Raymond Dolan, born in the Republic of Ireland, studied medicine at University College Galway, National University of Ireland. He completed his specialist training in psychiatry in the UK. In 1994 he moved to the Institute of Neurology, University College London. He was a founding member of the Wellcome Functional Imaging Laboratory (FIL). In 2006, he became founding Director of the Wellcome Trust Centre for Neuroimaging at UCL. He took on the role of Director of a new UCL-Max Planck Centre for Computational Psychiatry and Ageing Research. He is a Fellow of the Royal College of Physicians, the Royal College of Psychiatrists, the Academy of Medical Sciences and the Royal Society.

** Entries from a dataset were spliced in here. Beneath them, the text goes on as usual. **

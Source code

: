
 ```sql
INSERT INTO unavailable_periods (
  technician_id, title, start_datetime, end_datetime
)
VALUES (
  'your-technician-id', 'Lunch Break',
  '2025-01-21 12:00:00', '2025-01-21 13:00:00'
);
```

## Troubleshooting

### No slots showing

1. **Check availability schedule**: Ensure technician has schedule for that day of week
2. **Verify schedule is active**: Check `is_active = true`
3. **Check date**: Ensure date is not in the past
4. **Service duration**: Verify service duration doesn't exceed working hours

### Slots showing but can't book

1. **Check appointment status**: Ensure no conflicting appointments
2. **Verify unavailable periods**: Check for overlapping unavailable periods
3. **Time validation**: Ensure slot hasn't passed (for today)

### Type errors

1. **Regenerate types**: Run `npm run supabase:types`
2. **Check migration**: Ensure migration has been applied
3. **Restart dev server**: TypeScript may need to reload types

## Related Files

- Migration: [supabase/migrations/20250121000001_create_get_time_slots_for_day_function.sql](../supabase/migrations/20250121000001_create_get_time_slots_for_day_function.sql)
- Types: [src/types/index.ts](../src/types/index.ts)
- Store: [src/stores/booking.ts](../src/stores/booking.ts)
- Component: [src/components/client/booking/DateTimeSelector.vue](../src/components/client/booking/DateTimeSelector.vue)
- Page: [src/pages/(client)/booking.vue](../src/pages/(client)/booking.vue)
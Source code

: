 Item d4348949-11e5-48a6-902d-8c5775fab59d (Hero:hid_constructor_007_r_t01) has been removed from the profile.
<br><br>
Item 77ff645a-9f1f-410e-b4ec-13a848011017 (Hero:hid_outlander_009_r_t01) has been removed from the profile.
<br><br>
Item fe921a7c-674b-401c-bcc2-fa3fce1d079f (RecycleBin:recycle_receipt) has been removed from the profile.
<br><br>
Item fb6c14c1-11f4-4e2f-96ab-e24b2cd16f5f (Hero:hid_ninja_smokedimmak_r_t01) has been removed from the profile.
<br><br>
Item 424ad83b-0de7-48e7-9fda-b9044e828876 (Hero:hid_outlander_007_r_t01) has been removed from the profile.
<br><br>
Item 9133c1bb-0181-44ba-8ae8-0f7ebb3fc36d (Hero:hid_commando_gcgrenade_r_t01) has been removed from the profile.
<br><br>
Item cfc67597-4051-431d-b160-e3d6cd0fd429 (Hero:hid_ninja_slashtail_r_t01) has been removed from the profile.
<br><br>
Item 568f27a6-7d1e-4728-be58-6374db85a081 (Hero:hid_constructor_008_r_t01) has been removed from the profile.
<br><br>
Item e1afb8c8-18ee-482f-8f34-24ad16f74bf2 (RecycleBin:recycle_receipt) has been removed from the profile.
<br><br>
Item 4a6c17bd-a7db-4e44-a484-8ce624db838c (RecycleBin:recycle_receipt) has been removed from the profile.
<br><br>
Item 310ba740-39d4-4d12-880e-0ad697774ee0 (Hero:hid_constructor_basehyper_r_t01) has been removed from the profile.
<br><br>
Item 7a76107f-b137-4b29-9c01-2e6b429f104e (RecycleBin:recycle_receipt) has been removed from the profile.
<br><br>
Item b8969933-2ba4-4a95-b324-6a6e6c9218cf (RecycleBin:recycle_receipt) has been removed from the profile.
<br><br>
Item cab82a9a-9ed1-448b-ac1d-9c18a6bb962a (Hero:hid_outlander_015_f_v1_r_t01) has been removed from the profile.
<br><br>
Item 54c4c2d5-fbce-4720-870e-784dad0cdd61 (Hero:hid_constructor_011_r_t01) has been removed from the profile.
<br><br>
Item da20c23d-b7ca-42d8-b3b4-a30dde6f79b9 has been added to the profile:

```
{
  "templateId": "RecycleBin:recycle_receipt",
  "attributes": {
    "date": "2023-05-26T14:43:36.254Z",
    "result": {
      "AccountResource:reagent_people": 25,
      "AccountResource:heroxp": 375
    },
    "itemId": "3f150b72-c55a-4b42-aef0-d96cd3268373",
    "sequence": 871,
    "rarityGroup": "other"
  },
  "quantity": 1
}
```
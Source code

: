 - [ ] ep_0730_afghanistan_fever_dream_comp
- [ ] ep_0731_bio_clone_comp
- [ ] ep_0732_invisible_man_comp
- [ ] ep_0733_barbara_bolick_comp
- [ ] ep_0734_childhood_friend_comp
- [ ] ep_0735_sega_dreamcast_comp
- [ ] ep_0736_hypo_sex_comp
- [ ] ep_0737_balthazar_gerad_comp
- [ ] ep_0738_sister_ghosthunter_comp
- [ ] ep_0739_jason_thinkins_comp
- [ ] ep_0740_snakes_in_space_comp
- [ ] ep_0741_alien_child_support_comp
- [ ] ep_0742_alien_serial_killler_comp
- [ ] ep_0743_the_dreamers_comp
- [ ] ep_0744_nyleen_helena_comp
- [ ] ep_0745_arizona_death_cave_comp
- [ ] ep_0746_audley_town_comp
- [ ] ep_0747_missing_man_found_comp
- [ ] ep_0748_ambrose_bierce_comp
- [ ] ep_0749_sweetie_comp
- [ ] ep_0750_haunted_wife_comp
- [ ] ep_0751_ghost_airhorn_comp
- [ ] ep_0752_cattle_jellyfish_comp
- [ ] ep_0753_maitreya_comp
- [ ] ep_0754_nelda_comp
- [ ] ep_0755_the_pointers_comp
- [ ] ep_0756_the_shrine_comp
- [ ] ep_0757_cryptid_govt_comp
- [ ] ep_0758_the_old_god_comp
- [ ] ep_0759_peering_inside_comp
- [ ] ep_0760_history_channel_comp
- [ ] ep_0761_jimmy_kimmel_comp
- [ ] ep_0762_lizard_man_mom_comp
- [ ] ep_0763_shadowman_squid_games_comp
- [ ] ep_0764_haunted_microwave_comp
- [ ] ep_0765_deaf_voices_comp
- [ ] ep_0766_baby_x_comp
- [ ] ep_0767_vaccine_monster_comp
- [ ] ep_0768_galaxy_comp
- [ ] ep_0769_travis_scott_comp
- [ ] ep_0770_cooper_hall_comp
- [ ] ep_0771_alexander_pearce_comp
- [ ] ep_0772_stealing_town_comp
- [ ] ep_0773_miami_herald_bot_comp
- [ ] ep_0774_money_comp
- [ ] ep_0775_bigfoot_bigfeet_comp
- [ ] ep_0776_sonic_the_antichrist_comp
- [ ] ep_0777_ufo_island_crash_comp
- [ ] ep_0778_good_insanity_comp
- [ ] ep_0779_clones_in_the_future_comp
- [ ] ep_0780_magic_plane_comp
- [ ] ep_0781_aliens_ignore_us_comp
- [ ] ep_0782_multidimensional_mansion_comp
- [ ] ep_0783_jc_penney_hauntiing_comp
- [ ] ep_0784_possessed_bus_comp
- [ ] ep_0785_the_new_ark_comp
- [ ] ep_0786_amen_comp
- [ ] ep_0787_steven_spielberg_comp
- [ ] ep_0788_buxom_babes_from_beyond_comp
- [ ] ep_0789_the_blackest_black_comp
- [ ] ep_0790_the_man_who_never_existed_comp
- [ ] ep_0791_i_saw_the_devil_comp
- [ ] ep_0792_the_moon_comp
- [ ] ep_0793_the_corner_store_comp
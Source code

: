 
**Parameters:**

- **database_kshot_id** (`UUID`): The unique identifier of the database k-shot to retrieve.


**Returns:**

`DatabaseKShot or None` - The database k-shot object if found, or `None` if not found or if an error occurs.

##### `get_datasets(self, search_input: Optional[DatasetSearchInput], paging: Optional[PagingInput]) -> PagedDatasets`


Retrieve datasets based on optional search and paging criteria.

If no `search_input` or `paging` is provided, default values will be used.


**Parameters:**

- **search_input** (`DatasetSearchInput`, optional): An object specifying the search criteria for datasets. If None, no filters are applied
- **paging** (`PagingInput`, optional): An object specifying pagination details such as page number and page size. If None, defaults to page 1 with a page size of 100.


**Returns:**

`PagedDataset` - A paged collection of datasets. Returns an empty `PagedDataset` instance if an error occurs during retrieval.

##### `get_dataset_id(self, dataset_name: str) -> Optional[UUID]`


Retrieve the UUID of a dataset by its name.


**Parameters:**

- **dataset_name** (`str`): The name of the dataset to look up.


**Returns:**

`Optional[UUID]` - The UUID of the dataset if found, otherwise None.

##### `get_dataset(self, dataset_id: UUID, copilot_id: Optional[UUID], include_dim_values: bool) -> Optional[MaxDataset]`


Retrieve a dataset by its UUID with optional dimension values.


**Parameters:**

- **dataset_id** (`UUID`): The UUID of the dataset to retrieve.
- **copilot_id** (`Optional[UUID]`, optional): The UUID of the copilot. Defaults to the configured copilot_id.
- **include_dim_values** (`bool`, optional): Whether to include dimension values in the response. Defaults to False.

He won the Minerva Foundation Golden Brain Award (2006), the International Max Planck Research Award (2007), and the Zülch Prize (2013) (shared with Wolfram Schultz).

Wolfram Schultz has lived and worked in Germany, Switzerland and Britain. He studied medicine, mathematics and philosophy at the Universities of Hamburg and Heidelberg, Germany (1966-73), and did his postdoctoral training in Göttingen, Germany (1973-75), the State University of New York, Buffalo (1975-6), and the Karolinska Institute, Stockholm, Sweden (1976-77). He then worked in the Institute of Physiology at the University of Fribourg, Switzerland, from 1977 to 2001, when he moved to the University of Cambridge as Professor of Neuroscience and Wellcome Trust Principal Research Fellow. He is also a Visiting Research Associate at the California Institute of Technology in Pasadena. Schultz has won a number of awards, including  
the Minerva Foundation Golden Brain Award (2002), and the Ipsen Prize (2005) for Neuronal Plasticity. He is a Fellow of the Royal Society.